(PROVIDED ENTRIES begins)

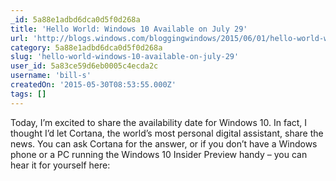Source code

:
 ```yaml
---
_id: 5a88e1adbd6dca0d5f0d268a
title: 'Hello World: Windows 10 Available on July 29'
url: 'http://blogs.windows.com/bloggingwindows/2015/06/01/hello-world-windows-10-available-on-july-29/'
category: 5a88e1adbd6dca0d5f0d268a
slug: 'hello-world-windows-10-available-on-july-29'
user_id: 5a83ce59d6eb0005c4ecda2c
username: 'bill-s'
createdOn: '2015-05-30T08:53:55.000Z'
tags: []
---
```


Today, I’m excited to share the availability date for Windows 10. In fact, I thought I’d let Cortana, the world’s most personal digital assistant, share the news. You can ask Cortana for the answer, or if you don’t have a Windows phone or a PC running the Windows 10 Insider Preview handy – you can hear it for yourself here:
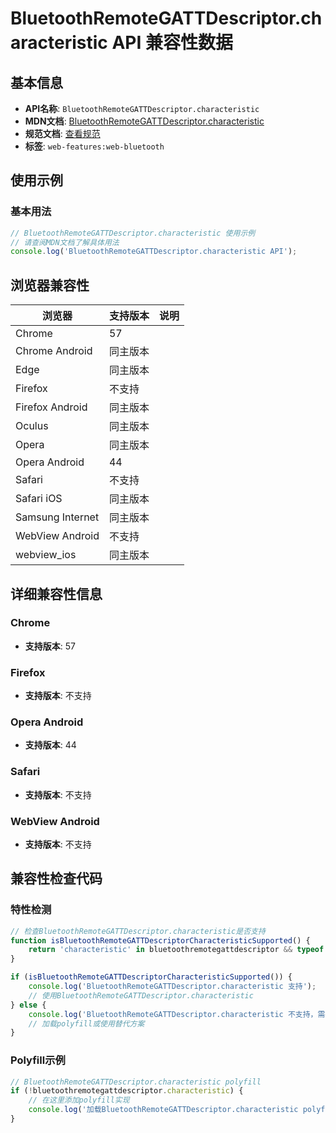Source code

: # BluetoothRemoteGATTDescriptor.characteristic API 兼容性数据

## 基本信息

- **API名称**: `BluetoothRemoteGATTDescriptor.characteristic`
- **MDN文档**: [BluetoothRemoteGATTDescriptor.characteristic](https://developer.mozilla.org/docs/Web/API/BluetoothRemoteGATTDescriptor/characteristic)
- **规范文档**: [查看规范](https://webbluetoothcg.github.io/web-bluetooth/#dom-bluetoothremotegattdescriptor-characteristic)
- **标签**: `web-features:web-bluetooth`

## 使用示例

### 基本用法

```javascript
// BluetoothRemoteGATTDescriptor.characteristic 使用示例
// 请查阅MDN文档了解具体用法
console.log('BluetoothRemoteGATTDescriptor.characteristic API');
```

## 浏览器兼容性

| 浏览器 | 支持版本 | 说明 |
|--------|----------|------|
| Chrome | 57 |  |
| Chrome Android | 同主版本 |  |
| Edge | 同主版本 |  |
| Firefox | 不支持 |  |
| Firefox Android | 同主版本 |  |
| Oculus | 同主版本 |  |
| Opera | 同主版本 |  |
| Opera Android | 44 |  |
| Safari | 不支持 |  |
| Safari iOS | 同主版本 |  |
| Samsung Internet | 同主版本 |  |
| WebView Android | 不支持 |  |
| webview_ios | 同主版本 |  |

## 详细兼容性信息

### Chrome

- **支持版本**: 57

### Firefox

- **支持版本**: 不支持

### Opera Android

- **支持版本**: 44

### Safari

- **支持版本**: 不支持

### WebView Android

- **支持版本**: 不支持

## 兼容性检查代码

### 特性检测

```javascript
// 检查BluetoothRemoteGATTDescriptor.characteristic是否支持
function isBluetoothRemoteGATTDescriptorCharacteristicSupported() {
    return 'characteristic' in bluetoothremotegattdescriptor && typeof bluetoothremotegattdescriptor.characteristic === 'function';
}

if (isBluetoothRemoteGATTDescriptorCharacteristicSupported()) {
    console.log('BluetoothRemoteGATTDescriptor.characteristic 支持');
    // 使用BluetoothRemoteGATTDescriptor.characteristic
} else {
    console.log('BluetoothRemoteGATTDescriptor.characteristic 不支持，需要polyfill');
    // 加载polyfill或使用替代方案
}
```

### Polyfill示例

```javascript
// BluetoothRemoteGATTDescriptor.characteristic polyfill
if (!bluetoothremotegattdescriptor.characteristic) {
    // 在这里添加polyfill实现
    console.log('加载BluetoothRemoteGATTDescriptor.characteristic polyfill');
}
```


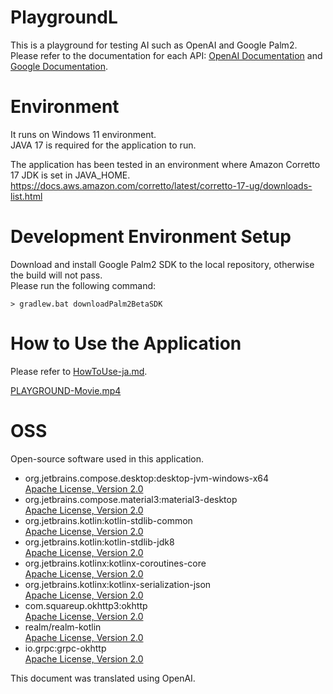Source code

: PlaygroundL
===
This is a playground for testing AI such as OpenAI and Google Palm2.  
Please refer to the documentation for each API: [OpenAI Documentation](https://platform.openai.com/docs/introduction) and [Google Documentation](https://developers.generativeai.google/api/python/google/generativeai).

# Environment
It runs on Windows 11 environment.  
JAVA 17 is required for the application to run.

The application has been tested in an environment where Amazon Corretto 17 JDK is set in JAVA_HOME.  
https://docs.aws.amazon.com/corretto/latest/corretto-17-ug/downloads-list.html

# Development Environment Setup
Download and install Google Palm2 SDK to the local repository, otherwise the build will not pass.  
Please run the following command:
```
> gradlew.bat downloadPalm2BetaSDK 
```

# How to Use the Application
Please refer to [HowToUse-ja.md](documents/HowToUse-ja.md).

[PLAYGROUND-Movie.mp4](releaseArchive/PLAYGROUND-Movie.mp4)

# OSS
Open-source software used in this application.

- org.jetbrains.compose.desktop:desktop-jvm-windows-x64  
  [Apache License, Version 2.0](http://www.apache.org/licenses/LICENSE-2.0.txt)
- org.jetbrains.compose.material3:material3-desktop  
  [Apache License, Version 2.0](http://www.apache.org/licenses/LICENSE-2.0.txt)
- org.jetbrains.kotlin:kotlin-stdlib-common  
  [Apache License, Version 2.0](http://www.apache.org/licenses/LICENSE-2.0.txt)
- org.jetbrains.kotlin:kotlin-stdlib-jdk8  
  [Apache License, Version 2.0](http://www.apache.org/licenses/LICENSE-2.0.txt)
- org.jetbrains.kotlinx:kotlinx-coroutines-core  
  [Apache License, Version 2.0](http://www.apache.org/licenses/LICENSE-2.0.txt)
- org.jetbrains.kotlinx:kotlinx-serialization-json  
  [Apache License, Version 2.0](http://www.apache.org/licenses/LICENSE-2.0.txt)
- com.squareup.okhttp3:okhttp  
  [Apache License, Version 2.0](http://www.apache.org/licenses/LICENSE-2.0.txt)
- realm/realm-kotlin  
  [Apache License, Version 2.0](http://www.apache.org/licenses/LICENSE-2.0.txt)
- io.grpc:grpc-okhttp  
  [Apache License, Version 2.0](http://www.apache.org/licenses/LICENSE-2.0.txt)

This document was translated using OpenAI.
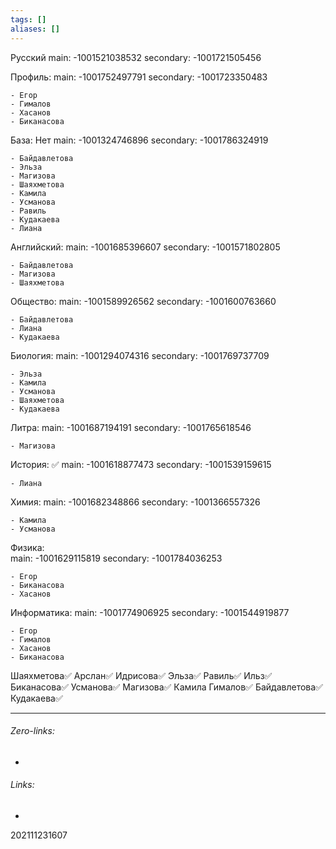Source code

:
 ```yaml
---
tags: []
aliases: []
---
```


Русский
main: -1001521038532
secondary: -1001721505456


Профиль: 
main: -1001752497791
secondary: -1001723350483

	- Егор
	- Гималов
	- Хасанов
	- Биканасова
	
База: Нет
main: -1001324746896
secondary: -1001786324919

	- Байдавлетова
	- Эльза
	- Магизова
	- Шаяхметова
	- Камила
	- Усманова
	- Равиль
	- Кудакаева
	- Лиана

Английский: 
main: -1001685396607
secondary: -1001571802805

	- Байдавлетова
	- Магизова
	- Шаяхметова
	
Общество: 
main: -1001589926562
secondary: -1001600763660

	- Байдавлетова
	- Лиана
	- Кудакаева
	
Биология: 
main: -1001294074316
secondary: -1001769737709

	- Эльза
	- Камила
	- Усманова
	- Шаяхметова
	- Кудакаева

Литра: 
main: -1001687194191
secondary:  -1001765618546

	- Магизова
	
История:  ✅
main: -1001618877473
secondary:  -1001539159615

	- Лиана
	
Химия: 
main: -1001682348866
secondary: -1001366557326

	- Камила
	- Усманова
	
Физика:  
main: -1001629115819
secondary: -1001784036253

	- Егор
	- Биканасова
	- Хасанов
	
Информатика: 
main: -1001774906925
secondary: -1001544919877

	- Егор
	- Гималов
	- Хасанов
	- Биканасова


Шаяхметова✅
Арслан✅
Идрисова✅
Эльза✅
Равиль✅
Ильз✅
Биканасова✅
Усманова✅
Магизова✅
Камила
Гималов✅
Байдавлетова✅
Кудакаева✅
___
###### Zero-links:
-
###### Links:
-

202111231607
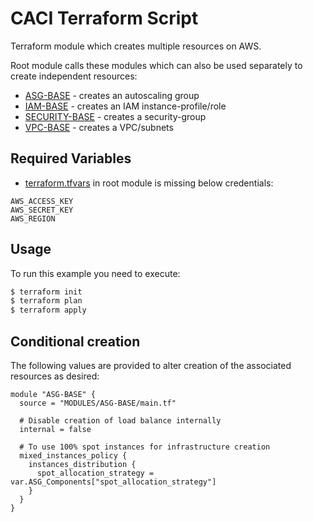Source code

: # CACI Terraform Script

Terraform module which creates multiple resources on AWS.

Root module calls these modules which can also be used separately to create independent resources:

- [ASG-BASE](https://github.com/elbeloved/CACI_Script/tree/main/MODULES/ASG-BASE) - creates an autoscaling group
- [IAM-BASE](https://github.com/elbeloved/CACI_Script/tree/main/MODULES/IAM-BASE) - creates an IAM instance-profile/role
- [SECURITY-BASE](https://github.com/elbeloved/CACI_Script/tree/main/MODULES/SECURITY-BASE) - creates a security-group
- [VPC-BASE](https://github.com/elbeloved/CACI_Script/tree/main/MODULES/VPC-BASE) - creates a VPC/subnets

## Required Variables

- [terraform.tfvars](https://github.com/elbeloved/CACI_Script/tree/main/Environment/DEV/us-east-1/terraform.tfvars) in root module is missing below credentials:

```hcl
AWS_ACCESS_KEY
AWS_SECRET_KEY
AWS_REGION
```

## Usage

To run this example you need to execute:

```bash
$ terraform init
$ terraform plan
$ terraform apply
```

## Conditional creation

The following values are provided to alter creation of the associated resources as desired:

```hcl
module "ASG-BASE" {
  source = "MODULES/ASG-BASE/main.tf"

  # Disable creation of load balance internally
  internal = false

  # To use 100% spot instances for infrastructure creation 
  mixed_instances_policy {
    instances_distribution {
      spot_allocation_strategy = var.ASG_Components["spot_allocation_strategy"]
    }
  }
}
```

(PROVIDED ENTRIES ends)

| HOW TO COMPLETE THIS TASK |
Starting at the top of the listing above, reproduce each line up to and including the one with "支持版本 | 说明 |"; omit the pictures.

| ANSWER SPACE |
Source code

:
 ```yaml
---
_id: 5a88e1adbd6dca0d5f0d268a
title: 'Hello World: Windows 10 Available on July 29'
url: 'http://blogs.windows.com/bloggingwindows/2015/06/01/hello-world-windows-10-available-on-july-29/'
category: 5a88e1adbd6dca0d5f0d268a
slug: 'hello-world-windows-10-available-on-july-29'
user_id: 5a83ce59d6eb0005c4ecda2c
username: 'bill-s'
createdOn: '2015-05-30T08:53:55.000Z'
tags: []
---
```


Today, I’m excited to share the availability date for Windows 10. In fact, I thought I’d let Cortana, the world’s most personal digital assistant, share the news. You can ask Cortana for the answer, or if you don’t have a Windows phone or a PC running the Windows 10 Insider Preview handy – you can hear it for yourself here:
Source code

: # BluetoothRemoteGATTDescriptor.characteristic API 兼容性数据

## 基本信息

- **API名称**: `BluetoothRemoteGATTDescriptor.characteristic`
- **MDN文档**: [BluetoothRemoteGATTDescriptor.characteristic](https://developer.mozilla.org/docs/Web/API/BluetoothRemoteGATTDescriptor/characteristic)
- **规范文档**: [查看规范](https://webbluetoothcg.github.io/web-bluetooth/#dom-bluetoothremotegattdescriptor-characteristic)
- **标签**: `web-features:web-bluetooth`

## 使用示例

### 基本用法

```javascript
// BluetoothRemoteGATTDescriptor.characteristic 使用示例
// 请查阅MDN文档了解具体用法
console.log('BluetoothRemoteGATTDescriptor.characteristic API');
```

## 浏览器兼容性

| 浏览器 | 支持版本 | 说明 |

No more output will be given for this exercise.